A heady romp through 20th century German philosophers’ retreats

A photo of the hut which artist John Preus titled “On the Alleged Barbarism of Writing Poetry After Adorno: II. Heidegger,” which is part of “Hutopia,” on display at the Neubauer Collegium. (Contributed photo by Robert Heishman)

Staff writer

Few art exhibitions at the University of Chicago capture the institution’s aggressive esotericism as well as “Hutopia,” which contrasts reproductions of Martin Heidegger’s cabin in the Black Forest and Ludwig Wittgenstein’s mountainside hut in Skjolden, Norway, with gallery space commemorating the post-war exile of Theodor Adorno in the United States.

As if a sculptural fantasia on 20th century German philosophy was not enough on its own, guests receive a 1,500-word statement on the work printed in small type on newsprint when they arrive at the Neubauer Collegium, 5701 S. Woodlawn Ave., where the work is on display through Sept. 6.

Wittgenstein’s reproduction is half the size of the original; Chicago-based artist John Preus built all the structures. Curator Dieter Roelstraete said “Hutopia” is about “this kind of idea, this dream, of what role escape and the assumption that we make, that some of our deepest thoughts are experienced off-the-grid.” The exhibition is the second in Roelstraete’s series, following a larger piece at last year’s Venice Biennale of Architecture.

“Basically, the origin of the show is located in an observation I made — and I wasn’t the first to make it, but I was certainly the first to make it into the premise for an exhibition — that two of the most influential German language philosophers of the 20th century — and two of the most influential philosophers, period, of the modern era, whom many would consider to be completely opposition in terms of philosophical stance and temperament — had a lot of convergence in their biographies,” Roelstraete explained. Both were born around the same time, and both built country retreats.

Inside the gallery is a photograph by Ewan Telford of Adorno’s house in Brentwood, Los Angeles — “an image of exile,” Roelstraete said. “You could think of it as an image of Adorno’s hut, but more poignantly what exile looked like for a mid-20th century German intellectual forced out of his mother country by the Nazis, who were, of course, Heidegger’s allies.

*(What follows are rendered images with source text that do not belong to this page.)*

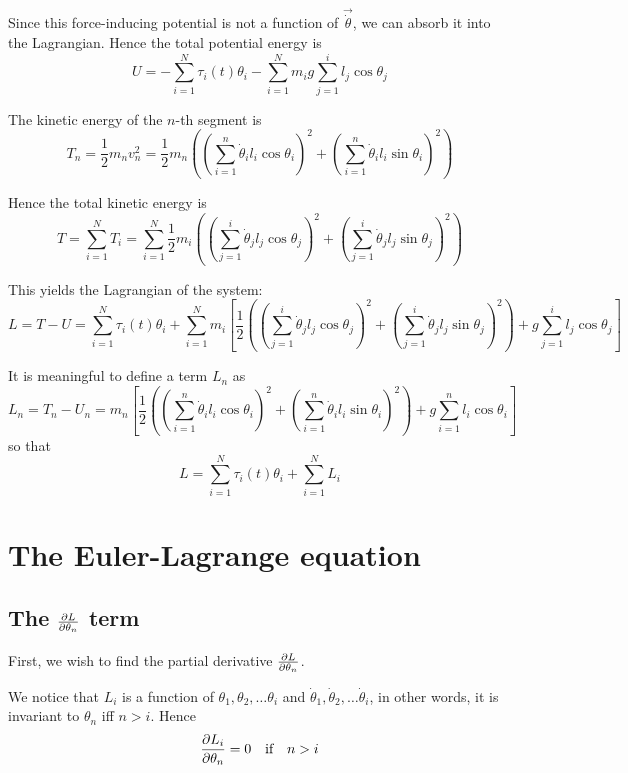 \documentclass[12pt]{article}
\begin{document}
	Since this force-inducing potential is not a function of $\vec{\dot{\theta}}$, we can absorb it into the Lagrangian. 	Hence the total potential energy is
	$$U=-\sum_{i=1}^N\tau_i(t)\theta_i-\sum_{i=1}^N m_ig\sum_{j=1}^i l_j \cos{\theta_j}$$
	
	The kinetic energy of the $n$-th segment is
	$$T_n=\frac{1}{2}m_nv_n^2=\frac{1}{2}m_n\left(\left(\sum_{i=1}^n \dot{\theta}_i l_i \cos{\theta_i}\right)^2+\left(\sum_{i=1}^n \dot{\theta}_i l_i \sin{\theta_i}\right)^2\right)$$
	
	Hence the total kinetic energy is
	$$T=\sum_{i=1}^N T_i = \sum_{i=1}^N \frac{1}{2}m_i\left(\left(\sum_{j=1}^i \dot{\theta}_j l_j \cos{\theta_j}\right)^2+\left(\sum_{j=1}^i \dot{\theta}_j l_j \sin{\theta_j}\right)^2\right)$$
	
	This yields the Lagrangian of the system:
	$$L=T-U=\sum_{i=1}^N\tau_i(t)\theta_i+\sum_{i=1}^N m_i \left[\frac{1}{2}\left(\left(\sum_{j=1}^i \dot{\theta}_j l_j \cos{\theta_j}\right)^2+\left(\sum_{j=1}^i \dot{\theta}_j l_j \sin{\theta_j}\right)^2\right)+g\sum_{j=1}^i l_j \cos{\theta_j}\right]$$
	
	It is meaningful to define a term $L_n$ as
	$$L_n=T_n-U_n = m_n\left[\frac{1}{2}\left(\left(\sum_{i=1}^n \dot{\theta}_i l_i \cos{\theta_i}\right)^2+\left(\sum_{i=1}^n \dot{\theta}_i l_i \sin{\theta_i}\right)^2\right)+g\sum_{i=1}^n l_i \cos{\theta_i}\right]$$
	so that
	$$L=\sum_{i=1}^N\tau_i(t)\theta_i+\sum_{i=1}^NL_i$$
	
	\section{The Euler-Lagrange equation}
	
	\subsection{The $\pdv{L}{\theta_n}$ term}
	First, we wish to find the partial derivative $\pdv{L}{\theta_n}$.
	
	We notice that $L_i$ is a function of $\theta_1,\theta_2,\dots \theta_i$ and $\dot{\theta}_1,\dot{\theta}_2,\dots \dot{\theta}_i$, in other words, it is invariant to $\theta_n$ iff $n>i$. Hence
	$$\pdv{L_i}{\theta_n}=0\qq{if}n>i$$
	
\end{document}
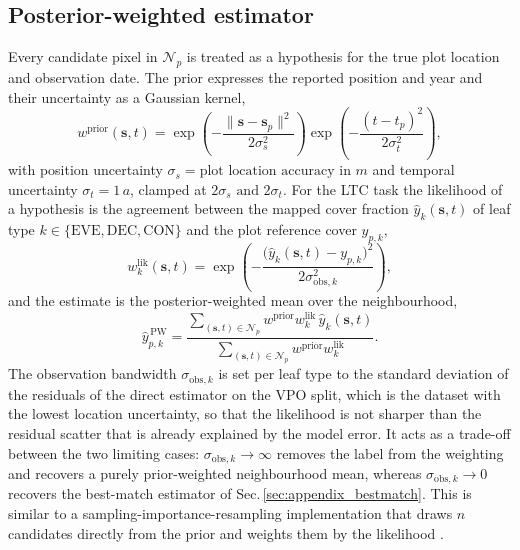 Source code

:\documentclass[essd, manuscript]{copernicus}
\begin{document}
\subsection{Posterior-weighted estimator}
\label{sec:appendix_posterior}

Every candidate pixel in $\mathcal{N}_p$ is treated as a hypothesis for the true plot location and observation date. The prior expresses the reported position and year and their uncertainty as a Gaussian kernel,
\begin{equation}
w^\mathrm{prior}(\mathbf{s},t) = \exp\!\left(-\frac{\lVert \mathbf{s}-\mathbf{s}_p \rVert^2}{2\sigma_s^2}\right) \exp\!\left(-\frac{(t-t_p)^2}{2\sigma_t^2}\right),
\end{equation}
with position uncertainty $\sigma_s = \text{plot location accuracy in }\unit{m}$ and temporal uncertainty $\sigma_t = 1\,\unit{a}$, clamped at $2\sigma_s \text{ and } 2\sigma_t$. For the LTC task the likelihood of a hypothesis is the agreement between the mapped cover fraction $\hat{y}_k(\mathbf{s},t)$ of leaf type $k \in \{\mathrm{EVE},\mathrm{DEC},\mathrm{CON}\}$ and the plot reference cover $y_{p,k}$,
\begin{equation}
w^\mathrm{lik}_k(\mathbf{s},t) = \exp\!\left(-\frac{\bigl(\hat{y}_k(\mathbf{s},t)-y_{p,k}\bigr)^2}{2\sigma_{\mathrm{obs},k}^2}\right),
\end{equation}
and the estimate is the posterior-weighted mean over the neighbourhood,
\begin{equation}
\hat{y}^{\,\mathrm{PW}}_{p,k} = \frac{\sum_{(\mathbf{s},t)\in\mathcal{N}_p} w^\mathrm{prior} w^\mathrm{lik}_k \,\hat{y}_k(\mathbf{s},t)}{\sum_{(\mathbf{s},t)\in\mathcal{N}_p} w^\mathrm{prior} w^\mathrm{lik}_k}.
\end{equation}
The observation bandwidth $\sigma_{\mathrm{obs},k}$ is set per leaf type to the standard deviation of the residuals of the direct estimator on the VPO split, which is the dataset with the lowest location uncertainty, so that the likelihood is not sharper than the residual scatter that is already explained by the model error. It acts as a trade-off between the two limiting cases: $\sigma_{\mathrm{obs},k}\!\to\!\infty$ removes the label from the weighting and recovers a purely prior-weighted neighbourhood mean, whereas $\sigma_{\mathrm{obs},k}\!\to\!0$ recovers the best-match estimator of Sec.\,\ref{sec:appendix_bestmatch}. This is similar to a sampling-importance-resampling implementation that draws $n$ candidates directly from the prior and weights them by the likelihood \citep{lobo_bayesian_2020}. 
\end{document}
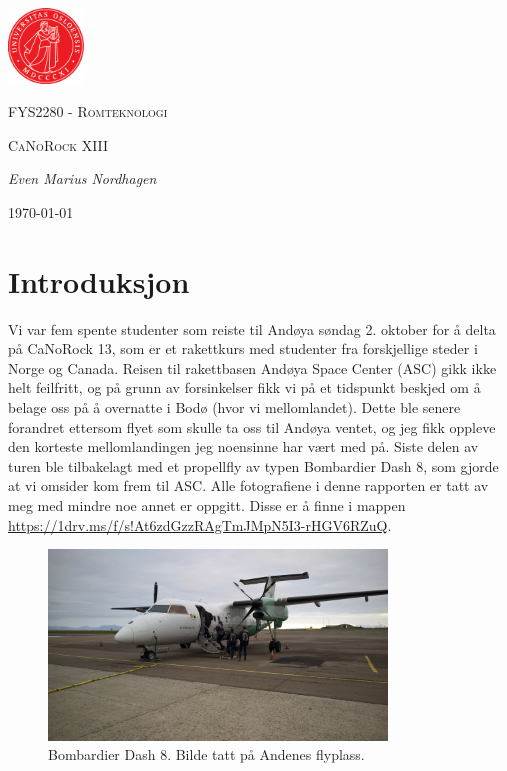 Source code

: \documentclass[norsk,a4paper,12pt]{article}
\begin{document}
\begin{center}
\includegraphics[width=0.15\textwidth]{uio.png}\par\vspace{1cm}
{\scshape\LARGE FYS2280 - Romteknologi \par}
\vspace{0.5cm}
{\scshape\large CaNoRock XIII\par}
\vspace{1cm}
{\Large\itshape Even Marius Nordhagen\par}
\vspace{0.5cm}
{\large \today\par}
\end{center}
\section*{Introduksjon}
Vi var fem spente studenter som reiste til And{\o}ya s{\o}ndag 2. oktober for {\aa} delta p{\aa} CaNoRock 13, som er et rakettkurs med studenter fra forskjellige steder i Norge og Canada. Reisen til rakettbasen And{\o}ya Space Center (ASC) gikk ikke helt feilfritt, og p{\aa} grunn av forsinkelser fikk vi p{\aa} et tidspunkt beskjed om {\aa} belage oss p{\aa} {\aa} overnatte i Bod{\o} (hvor vi mellomlandet). Dette ble senere forandret ettersom flyet som skulle ta oss til And{\o}ya ventet, og jeg fikk oppleve den korteste mellomlandingen jeg noensinne har v{\ae}rt med p{\aa}. Siste delen av turen ble tilbakelagt med et propellfly av typen Bombardier Dash 8, som gjorde at vi omsider kom frem til ASC. Alle fotografiene i denne rapporten er tatt av meg med mindre noe annet er oppgitt. Disse er {\aa} finne i mappen \url{https://1drv.ms/f/s!At6zdGzzRAgTmJMpN5I3-rHGV6RZuQ}.
\begin{figure}[H]
\centering
\includegraphics[width=90mm]{WP_20161007_16_11_05_Pro.jpg}
\caption{Bombardier Dash 8. Bilde tatt p{\aa} Andenes flyplass. \label{overflow}}
\end{figure}
\end{document}
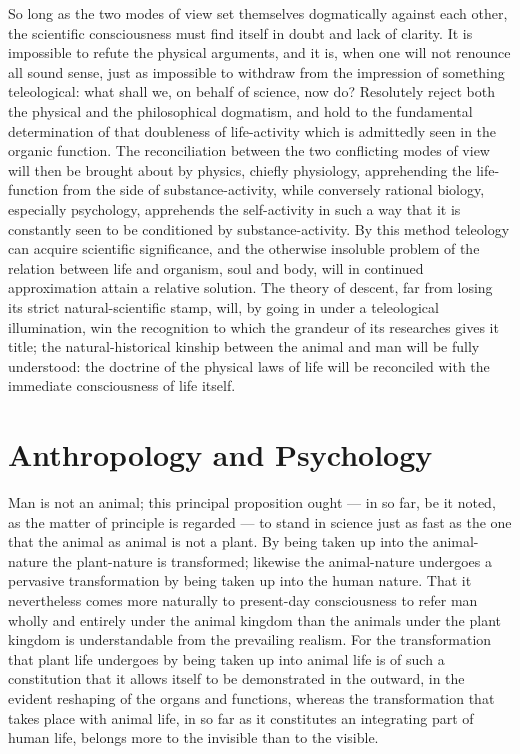 \documentclass[12pt]{book}
\begin{document}
So long as the two modes of view set themselves dogmatically against each other, the
scientific consciousness must find itself in doubt and lack of clarity. It is impossible to
refute the physical arguments, and it is, when one will not renounce all sound sense, just as
impossible to withdraw from the impression of something teleological: what shall we, on
behalf of science, now do? Resolutely reject both the physical and the philosophical
dogmatism, and hold to the fundamental determination of that doubleness of life-activity which
is admittedly seen in the organic function. The reconciliation between the two conflicting
modes of view will then be brought about by physics, chiefly physiology, apprehending the
life-function from the side of substance-activity, while conversely rational biology,
especially psychology, apprehends the self-activity in such a way that it is constantly seen
to be conditioned by substance-activity. By this method teleology can acquire scientific
significance, and the otherwise insoluble problem of the relation between life and organism,
soul and body, will in continued approximation attain a relative solution. The theory of
descent, far from losing its strict natural-scientific stamp, will, by going in under a
teleological illumination, win the recognition to which the grandeur of its researches gives
it title; the natural-historical kinship between the animal and man will be fully understood:
the doctrine of the physical laws of life will be reconciled with the immediate consciousness
of life itself.

\section{Anthropology and Psychology}
\label{sec:20}

\noindent Man is not an animal; this principal proposition ought --- in so far, be it
noted, as the matter of principle is regarded --- to stand in science just as fast as the
one that the animal as animal is not a plant. By being taken up into the animal-nature the
plant-nature is transformed; likewise the animal-nature undergoes a pervasive
transformation by being taken up into the human nature. That it nevertheless comes more
naturally to present-day consciousness to refer man wholly and entirely under the animal
kingdom than the animals under the plant kingdom is understandable from the prevailing
realism. For the transformation that plant life undergoes by being taken up into animal
life is of such a constitution that it allows itself to be demonstrated in the outward, in
the evident reshaping of the organs and functions, whereas the transformation that takes
place with animal life, in so far as it constitutes an integrating part of human life,
belongs more to the invisible than to the visible.
\end{document}
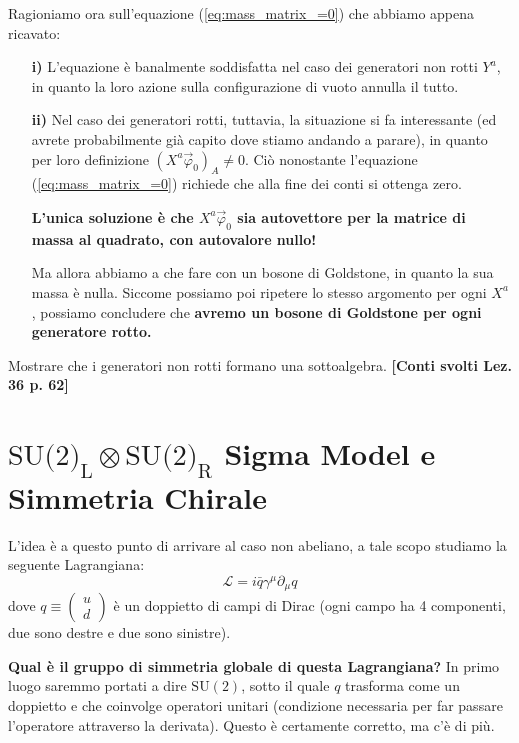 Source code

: \documentclass[../main.tex]{subfiles}
\begin{document}
Ragioniamo ora sull'equazione (\ref{eq:mass_matrix_=0}) che abbiamo appena ricavato:
\begin{enumerate}
    \item[\textbf{i)}] L'equazione è banalmente soddisfatta nel caso dei generatori non rotti $Y^a$, in quanto la loro azione sulla configurazione di vuoto annulla il tutto.
    \item[\textbf{ii)}] Nel caso dei generatori rotti, tuttavia, la situazione si fa interessante (ed avrete probabilmente già capito dove stiamo andando a parare), in quanto per loro definizione $(X^a\Vec{\varphi}_0)_A \neq0$. Ciò nonostante l'equazione (\ref{eq:mass_matrix_=0}) richiede che alla fine dei conti si ottenga zero.

    \textbf{L'unica soluzione è che $X^a\Vec{\varphi}_0$ sia autovettore per la matrice di massa al quadrato, con autovalore nullo!}

    Ma allora abbiamo a che fare con un bosone di Goldstone, in quanto la sua massa è nulla. Siccome possiamo poi ripetere lo stesso argomento per ogni $X^a$, possiamo concludere che \textbf{avremo un bosone di Goldstone per ogni generatore rotto.}
\end{enumerate}
\begin{exercise}
    Mostrare che i generatori non rotti formano una sottoalgebra. \textbf{[Conti svolti Lez. 36 p. 62]}
\end{exercise}

\section[Simmetria Chirale]{$\text{SU}\text{(2)}_\text{L}\otimes \text{SU}\text{(2)}_\text{R}$ Sigma Model e Simmetria Chirale}
L'idea è a questo punto di arrivare al caso non abeliano, a tale scopo studiamo la seguente Lagrangiana:
\begin{equation}
    \boxed{\mathscr{L} = i\bar q\gamma^\mu\partial_\mu q}
    \label{eq:simplest_doublet_lagrangian}
\end{equation}
dove $q \equiv \begin{pmatrix}u\\d\end{pmatrix}$ è un doppietto di campi di Dirac (ogni campo ha 4 componenti, due sono destre e due sono sinistre).

\textbf{Qual è il gruppo di simmetria globale di questa Lagrangiana?} In primo luogo saremmo portati a dire $\textrm{SU}(2)$, sotto il quale $q$ trasforma come un doppietto e che coinvolge operatori unitari (condizione necessaria per far passare l'operatore attraverso la derivata). Questo è certamente corretto, ma c'è di più.
\end{document}
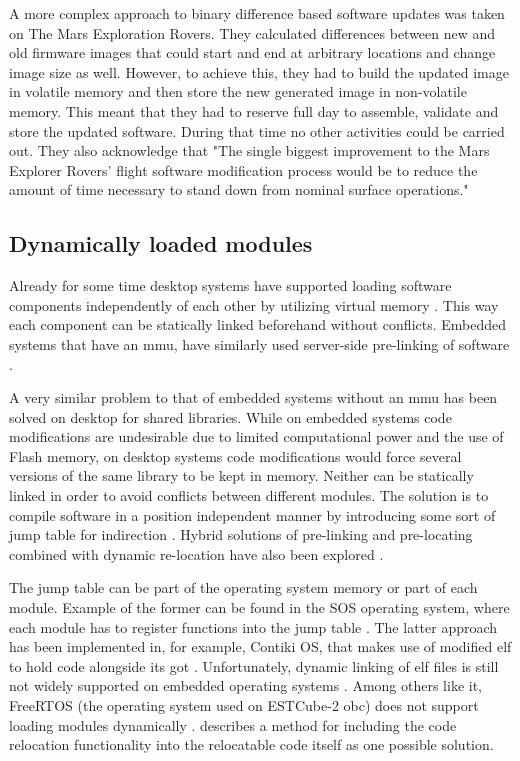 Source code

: A more complex approach to binary difference based software updates was taken on The Mars Exploration Rovers. They calculated differences between new and old firmware images that could start and end at arbitrary locations and change image size as well. However, to achieve this, they had to build the updated image in volatile memory and then store the new generated image in non-volatile memory. This meant that they had to reserve full day to assemble, validate and store the updated software. During that time no other activities could be carried out. They also acknowledge that "The single biggest improvement to the Mars Explorer Rovers' flight software modification process would be to reduce the amount of time necessary to stand down from nominal surface operations." \cite{Greco2005}

\subsection{Dynamically loaded modules}

Already for some time desktop systems have supported loading software components independently of each other by utilizing virtual memory \cite{Kilburn1962}. This way each component can be statically linked beforehand without conflicts. Embedded systems that have an \gls{mmu}, have similarly used server-side pre-linking of software \cite{Shen2010}.

A very similar problem to that of embedded systems without an \gls{mmu} has been solved on desktop for shared libraries. While on embedded systems code modifications are undesirable due to limited computational power and the use of Flash memory, on desktop systems code modifications would force several versions of the same library to be kept in memory. Neither can be statically linked in order to avoid conflicts between different modules. The solution is to compile software in a position independent manner by introducing some sort of jump table for indirection \cite[Chapter~8]{Levine1999}. Hybrid solutions of pre-linking and pre-locating combined with dynamic re-location have also been explored \cite{Dong2009}. 

The jump table can be part of the operating system memory or part of each module. Example of the former can be found in the SOS operating system, where each module has to register functions into the jump table \cite{Han2005}. The latter approach has been implemented in, for example, Contiki OS, that makes use of modified \gls{elf} to hold code alongside its \gls{got} \cite{Dunkels2006}. Unfortunately, dynamic linking of \gls{elf} files is still not widely supported on embedded operating systems \cite{Xinyu2017}. Among others like it, FreeRTOS (the operating system used on ESTCube-2 \gls{obc}) does not support loading modules dynamically \cite{Barry2005}. \textcite{Xinyu2017} describes a method for including the code relocation functionality into the relocatable code itself as one possible solution.


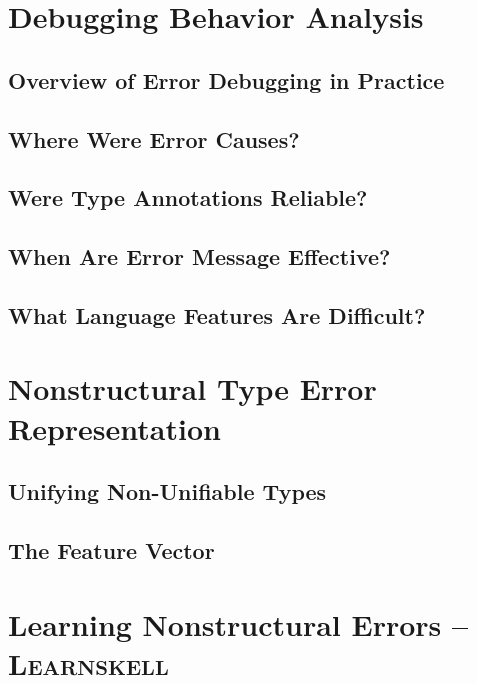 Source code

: \documentclass[12pt]{report}	%
\newcommand{\newCompiler}{\textsc{Learnskell}}
\begin{document}
\chapter{Debugging Behavior Analysis}
\label{sec:analysis}

\section{Overview of Error Debugging in Practice}
\label{sec:overview}

\section{Where Were Error Causes?}
\label{sec:causes}

\section{Were Type Annotations Reliable?}
\label{sec:annotation}

\section{When Are Error Message Effective?}
\label{sec:effectiveness}

\section{What Language Features Are Difficult?}
\label{sec:difficulty}

\chapter{Nonstructural Type Error Representation}
\label{sec:features}

\section{Unifying Non-Unifiable Types}
\label{sec:features:unify}

\section{The Feature Vector}
\label{sec:features:feature}

\chapter{Learning Nonstructural Errors -- \newCompiler}
\label{sec:solution}
\end{document}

“Wittgenstein and Heidegger are philosophers who dream of escape, of retreat, of refuge and of withdrawal, while Adorno is kind of somebody who was forced into that mode of being. You could say that the real subject of the exhibition between where you think of something and what you think — the location of thought,” Roelstraete continued. “Where is thought most at home? What’s thinking’s most productive environment?”

Additional photographs by Patrick Lakey, Digne Meller-Marcovics and Guy Moreton as well as vases by Goshka Macuga formed as the philosophers’ heads and filled with flowers are also on display in the gallery in what Roelstraete called “a light and subversive touch, bringing these philosophers back to earth and bringing them a little bit of grounding in the world as carriers of plants.”